Robotic-assisted surgery is gaining ground. A comparison of robotic versus laparoscopic Heller myotomy found that the robotic approach had zero intraoperative perforations compared to a 13.6% perforation rate with traditional laparoscopy. Patients in the robotic group also went home sooner, with a median hospital stay of one day versus two. The added precision of robotic instruments appears to reduce the risk of accidentally cutting through the inner lining of the esophagus, which is the most technically demanding aspect of the procedure.

How It Compares to POEM

Peroral endoscopic myotomy, or POEM, is a newer alternative that accomplishes a similar muscle-cutting goal but through a flexible scope passed down the throat, leaving no external incisions. POEM generally takes less time in the operating room, causes less postoperative pain, and has a lower overall rate of adverse events. One multicenter study found a complication rate of 6% for POEM versus 27% for a Heller myotomy. For short-term relief of swallowing difficulty, POEM appears to have a slight edge.

The tradeoff is reflux. Because POEM does not include a fundoplication, postoperative acid reflux rates range from 19% to 50%, compared to much lower rates when a Heller myotomy is paired with a stomach wrap. Reflux esophagitis, where acid damages the esophageal lining, has been reported in roughly 40% of POEM patients in some case series. For patients concerned about long-term reflux or who already have reflux symptoms, a Heller myotomy with fundoplication may be the better choice. Current guidelines consider both procedures appropriate first-line options for type I and type II achalasia, with the decision depending on the patient’s subtype, preferences, and the expertise available at their treatment center.

Risks and Complications

Esophageal perforation is the most significant risk during surgery, occurring in up to 7% of laparoscopic cases. This happens when the surgeon’s cut goes too deep and punctures the inner lining of the esophagus. When caught during the procedure, it can usually be repaired immediately. In rare cases, a perforation discovered afterward may require treatment with an endoscopic stent.

Postoperative acid reflux is the most common long-term concern, which is why the fundoplication step is so important. A small percentage of patients experience recurrent swallowing difficulty over time as scar tissue forms or the myotomy proves insufficient. Some patients eventually need a repeat procedure or a different intervention years later.

Long-Term Results

In the first five years after surgery, reported success rates range from about 50% to 98%, with most studies clustering toward the higher end. The wide range reflects differences in how “success” is defined and variations in surgical technique. Studies tracking patients beyond 10 years show that roughly 79% to 91% continue to report meaningful symptom relief. One study following patients for a median of 17 years found that 79% still had good symptom control. These numbers mean that while most people get lasting benefit, a meaningful minority will need additional treatment eventually.

Recovery and Diet Progression

Most patients spend one to two nights in the hospital after a laparoscopic or robotic Heller myotomy.

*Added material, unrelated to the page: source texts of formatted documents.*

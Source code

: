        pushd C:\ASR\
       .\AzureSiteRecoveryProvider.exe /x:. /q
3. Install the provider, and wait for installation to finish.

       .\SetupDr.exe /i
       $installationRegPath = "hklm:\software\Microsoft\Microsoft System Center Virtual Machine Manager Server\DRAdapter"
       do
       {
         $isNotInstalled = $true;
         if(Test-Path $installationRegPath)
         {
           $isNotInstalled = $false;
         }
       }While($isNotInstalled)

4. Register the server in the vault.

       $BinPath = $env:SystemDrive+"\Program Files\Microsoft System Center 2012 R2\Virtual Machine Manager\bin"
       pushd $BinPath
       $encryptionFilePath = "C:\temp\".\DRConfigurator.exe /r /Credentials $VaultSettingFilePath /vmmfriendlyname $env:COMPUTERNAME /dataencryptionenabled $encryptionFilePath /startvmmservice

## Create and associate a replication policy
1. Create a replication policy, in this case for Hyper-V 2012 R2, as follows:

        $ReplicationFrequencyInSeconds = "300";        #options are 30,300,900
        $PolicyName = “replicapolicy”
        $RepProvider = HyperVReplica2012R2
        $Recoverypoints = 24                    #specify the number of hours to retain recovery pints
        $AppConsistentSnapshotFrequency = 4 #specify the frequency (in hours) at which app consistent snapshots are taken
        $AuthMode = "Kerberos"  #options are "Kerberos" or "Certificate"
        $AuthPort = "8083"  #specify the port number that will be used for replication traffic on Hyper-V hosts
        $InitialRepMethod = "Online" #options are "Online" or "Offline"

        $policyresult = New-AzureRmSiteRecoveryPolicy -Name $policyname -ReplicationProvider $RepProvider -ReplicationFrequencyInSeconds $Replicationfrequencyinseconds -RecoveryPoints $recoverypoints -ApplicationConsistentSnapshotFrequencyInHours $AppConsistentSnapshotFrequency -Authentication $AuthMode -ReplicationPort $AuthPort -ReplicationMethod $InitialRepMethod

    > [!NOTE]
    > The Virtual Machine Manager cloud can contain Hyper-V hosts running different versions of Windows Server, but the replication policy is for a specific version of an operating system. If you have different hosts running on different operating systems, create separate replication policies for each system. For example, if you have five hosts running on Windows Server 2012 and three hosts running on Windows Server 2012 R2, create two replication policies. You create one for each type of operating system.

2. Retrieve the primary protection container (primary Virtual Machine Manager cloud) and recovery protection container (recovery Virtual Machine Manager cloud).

The recovery diet follows a careful progression to let the surgical site heal without being stressed by solid food.

For the first one to two days, you’ll be limited to clear liquids: water, broth, juice, gelatin, and decaffeinated tea. Carbonated beverages should be avoided. From roughly day two through day seven, you can move to full liquids like milk, strained cream soups, plain yogurt, ice cream, and nutritional supplements. Starting around one week after surgery, soft foods are introduced: scrambled eggs, oatmeal, mashed potatoes, fish, soft rice, pasta, and steamed vegetables. You’ll typically return to a normal diet after your two-week follow-up appointment, though your surgeon may adjust this timeline based on how you’re healing.

Most people return to normal daily activities within two to three weeks, though heavy lifting and strenuous exercise may be restricted for longer. The swallowing improvement is often noticeable almost immediately, even while on the liquid diet, which for many patients is the first time in months or years that anything has gone down easily.